Outcomes of an Underserved Hispanic Population with Chronic Hepatitis C treated with Pegylated-Interferon and Ribavirin in a Government-Sponsored Clinic

Johanna Iturrino, Carlos J. Sánchez, Adelaida Ortiz, Carlos J. Romero, Vanessa Velázquez, Pablo Costas, Esther A. Torres

Abstract


Objective: Treatment of hepatitis C virus (HCV) with interferon-based therapy has been shown to be less effective in Hispanics when compared to other populations. A pilot clinic was established at the University of Puerto Rico for the treatment of HCV in the government-insured population. The aim of this study was to describe the outcomes and treatment response to pegylated interferon and ribavirin in treatmentnaïve patients enrolled at this government sponsored clinic. Methods: A retrospective analysis was undertaken to investigate the treatment outcomes with weight based peg-interferon-alfa-2b and ribavirin in patients with chronic HCV enrolled in the pilot clinic during 2003-2005. Descriptive statistics were reported. Continuous variables were summarized as means and standard deviations. Frequency distributions and percents were used for categorical variables.
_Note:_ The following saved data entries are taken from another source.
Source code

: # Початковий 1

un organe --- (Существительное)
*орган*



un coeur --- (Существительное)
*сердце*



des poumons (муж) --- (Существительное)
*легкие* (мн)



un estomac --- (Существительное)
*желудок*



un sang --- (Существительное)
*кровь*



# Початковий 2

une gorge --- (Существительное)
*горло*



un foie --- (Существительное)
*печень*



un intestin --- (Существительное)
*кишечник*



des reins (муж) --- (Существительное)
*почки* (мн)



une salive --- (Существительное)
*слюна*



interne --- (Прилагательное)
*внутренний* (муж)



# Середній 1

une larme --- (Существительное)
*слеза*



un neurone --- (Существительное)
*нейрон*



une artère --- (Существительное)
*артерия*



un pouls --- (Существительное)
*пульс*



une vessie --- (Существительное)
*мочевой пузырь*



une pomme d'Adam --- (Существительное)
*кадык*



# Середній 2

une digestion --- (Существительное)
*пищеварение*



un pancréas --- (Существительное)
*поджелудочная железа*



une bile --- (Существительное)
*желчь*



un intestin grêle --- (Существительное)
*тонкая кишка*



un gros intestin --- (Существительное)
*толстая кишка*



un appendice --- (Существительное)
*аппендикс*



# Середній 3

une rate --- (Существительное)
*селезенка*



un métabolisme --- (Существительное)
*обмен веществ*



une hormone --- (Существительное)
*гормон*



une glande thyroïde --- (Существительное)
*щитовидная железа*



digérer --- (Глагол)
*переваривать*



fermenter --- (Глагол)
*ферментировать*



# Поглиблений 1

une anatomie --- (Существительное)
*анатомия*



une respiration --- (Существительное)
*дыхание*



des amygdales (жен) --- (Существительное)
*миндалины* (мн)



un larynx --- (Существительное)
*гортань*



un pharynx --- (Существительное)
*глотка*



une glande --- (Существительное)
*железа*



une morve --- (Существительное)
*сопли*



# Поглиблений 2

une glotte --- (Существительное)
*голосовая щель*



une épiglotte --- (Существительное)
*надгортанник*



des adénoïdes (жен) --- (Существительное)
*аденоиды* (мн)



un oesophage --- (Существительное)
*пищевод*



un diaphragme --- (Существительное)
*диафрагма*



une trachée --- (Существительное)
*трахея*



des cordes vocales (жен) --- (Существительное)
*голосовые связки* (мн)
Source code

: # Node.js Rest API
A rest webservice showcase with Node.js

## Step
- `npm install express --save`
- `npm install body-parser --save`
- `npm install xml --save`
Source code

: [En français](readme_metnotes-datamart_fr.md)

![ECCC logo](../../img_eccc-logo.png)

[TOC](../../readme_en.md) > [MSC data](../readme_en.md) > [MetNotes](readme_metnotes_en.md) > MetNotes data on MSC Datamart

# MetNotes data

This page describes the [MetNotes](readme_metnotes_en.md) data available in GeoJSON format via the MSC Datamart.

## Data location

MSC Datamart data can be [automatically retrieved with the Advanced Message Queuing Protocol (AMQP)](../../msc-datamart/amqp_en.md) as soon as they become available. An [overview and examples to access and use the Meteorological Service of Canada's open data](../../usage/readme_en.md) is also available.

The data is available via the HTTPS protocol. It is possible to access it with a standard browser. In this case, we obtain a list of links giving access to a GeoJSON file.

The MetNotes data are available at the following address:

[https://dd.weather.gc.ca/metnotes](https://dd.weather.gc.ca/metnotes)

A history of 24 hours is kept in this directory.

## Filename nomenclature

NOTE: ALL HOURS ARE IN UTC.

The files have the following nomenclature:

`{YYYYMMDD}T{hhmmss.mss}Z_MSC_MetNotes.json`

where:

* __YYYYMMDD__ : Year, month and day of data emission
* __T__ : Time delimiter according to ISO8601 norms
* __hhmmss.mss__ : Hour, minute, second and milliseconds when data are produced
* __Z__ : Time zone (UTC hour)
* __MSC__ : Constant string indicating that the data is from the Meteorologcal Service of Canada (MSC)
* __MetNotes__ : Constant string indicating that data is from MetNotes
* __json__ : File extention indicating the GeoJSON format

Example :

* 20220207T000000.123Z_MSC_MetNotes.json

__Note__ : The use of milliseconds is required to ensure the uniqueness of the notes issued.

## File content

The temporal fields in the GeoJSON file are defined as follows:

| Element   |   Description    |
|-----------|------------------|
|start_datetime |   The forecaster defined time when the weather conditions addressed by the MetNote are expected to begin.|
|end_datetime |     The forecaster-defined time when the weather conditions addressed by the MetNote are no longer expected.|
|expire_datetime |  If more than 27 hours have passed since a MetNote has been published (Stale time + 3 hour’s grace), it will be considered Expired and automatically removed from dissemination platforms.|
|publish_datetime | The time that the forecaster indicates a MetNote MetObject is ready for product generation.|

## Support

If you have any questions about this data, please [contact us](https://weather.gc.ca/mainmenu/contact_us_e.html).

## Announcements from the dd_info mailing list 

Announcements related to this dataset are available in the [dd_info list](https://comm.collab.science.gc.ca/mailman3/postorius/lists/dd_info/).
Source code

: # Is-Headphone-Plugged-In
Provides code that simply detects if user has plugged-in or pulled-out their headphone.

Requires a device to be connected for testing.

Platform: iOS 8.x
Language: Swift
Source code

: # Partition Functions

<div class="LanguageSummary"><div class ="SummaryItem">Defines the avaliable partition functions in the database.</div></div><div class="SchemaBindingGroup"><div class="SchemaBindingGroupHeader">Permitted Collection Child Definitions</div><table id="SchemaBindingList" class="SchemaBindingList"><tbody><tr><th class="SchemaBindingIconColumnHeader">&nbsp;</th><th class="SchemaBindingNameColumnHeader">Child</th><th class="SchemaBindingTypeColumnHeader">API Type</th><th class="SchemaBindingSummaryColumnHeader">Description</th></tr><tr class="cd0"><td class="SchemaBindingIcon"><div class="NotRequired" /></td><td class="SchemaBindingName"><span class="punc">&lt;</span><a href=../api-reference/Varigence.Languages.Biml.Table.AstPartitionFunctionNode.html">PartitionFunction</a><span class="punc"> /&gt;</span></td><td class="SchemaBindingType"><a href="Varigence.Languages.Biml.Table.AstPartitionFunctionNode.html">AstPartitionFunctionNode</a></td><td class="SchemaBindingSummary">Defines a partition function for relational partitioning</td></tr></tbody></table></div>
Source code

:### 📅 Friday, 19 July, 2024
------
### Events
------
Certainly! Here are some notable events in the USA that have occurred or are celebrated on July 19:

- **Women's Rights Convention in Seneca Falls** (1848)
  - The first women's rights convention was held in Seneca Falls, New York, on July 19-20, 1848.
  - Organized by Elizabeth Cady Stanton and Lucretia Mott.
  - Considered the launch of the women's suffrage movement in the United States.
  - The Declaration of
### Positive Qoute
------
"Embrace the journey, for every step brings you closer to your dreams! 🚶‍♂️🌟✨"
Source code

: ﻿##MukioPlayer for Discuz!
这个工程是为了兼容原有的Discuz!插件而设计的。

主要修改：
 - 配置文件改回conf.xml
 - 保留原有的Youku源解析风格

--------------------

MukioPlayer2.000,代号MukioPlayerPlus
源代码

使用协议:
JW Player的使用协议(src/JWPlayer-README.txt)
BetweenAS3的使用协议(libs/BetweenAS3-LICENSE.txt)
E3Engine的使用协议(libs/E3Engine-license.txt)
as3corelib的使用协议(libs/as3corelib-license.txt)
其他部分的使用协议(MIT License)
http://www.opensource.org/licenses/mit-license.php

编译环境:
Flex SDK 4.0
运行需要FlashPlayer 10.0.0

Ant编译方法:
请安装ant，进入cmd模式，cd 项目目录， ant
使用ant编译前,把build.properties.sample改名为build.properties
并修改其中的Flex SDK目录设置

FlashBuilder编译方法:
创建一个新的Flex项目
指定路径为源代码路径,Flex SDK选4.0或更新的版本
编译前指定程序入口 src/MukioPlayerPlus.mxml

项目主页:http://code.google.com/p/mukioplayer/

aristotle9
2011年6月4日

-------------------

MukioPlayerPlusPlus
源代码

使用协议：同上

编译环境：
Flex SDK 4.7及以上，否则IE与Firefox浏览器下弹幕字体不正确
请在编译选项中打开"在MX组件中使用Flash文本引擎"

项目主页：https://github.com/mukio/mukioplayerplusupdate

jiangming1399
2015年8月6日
Statistical analysis was performed using STATA. Results: A total of 155 patients (105 males and 50 females) with mean age of 42 years started treatment; 79 (51%) patients had HCV genotype 1. Completion of treatment was achieved by 59 patients (38.1%), of whom end of treatment response (ETR) was observed in 30 (50.9%), representing 19.4% of the intention-totreat population (ITT). Sustained viral response (SVR) was achieved in 17 (28.8%) patients who completed treatment, resulting in 11% (17/155) SVR by ITT. The only significant predictor of SVR was treatment onset within 5 years of the diagnosis of HCV (p=0.026). Although no association was found between HCV genotype and SVR (p=0.192), those patients with HCV genotypes 2 and 3 were more likely to complete treatment (p=0.009). Conclusion: SVR to pegylated interferon and ribavirin seems to be lower than expected in our population. The high rate of incomplete treatment surpasses previously reported rates in U.S. Latinos and Caucasians. Further studies should explore reasons for lower response and higher treatment discontinuation in our population.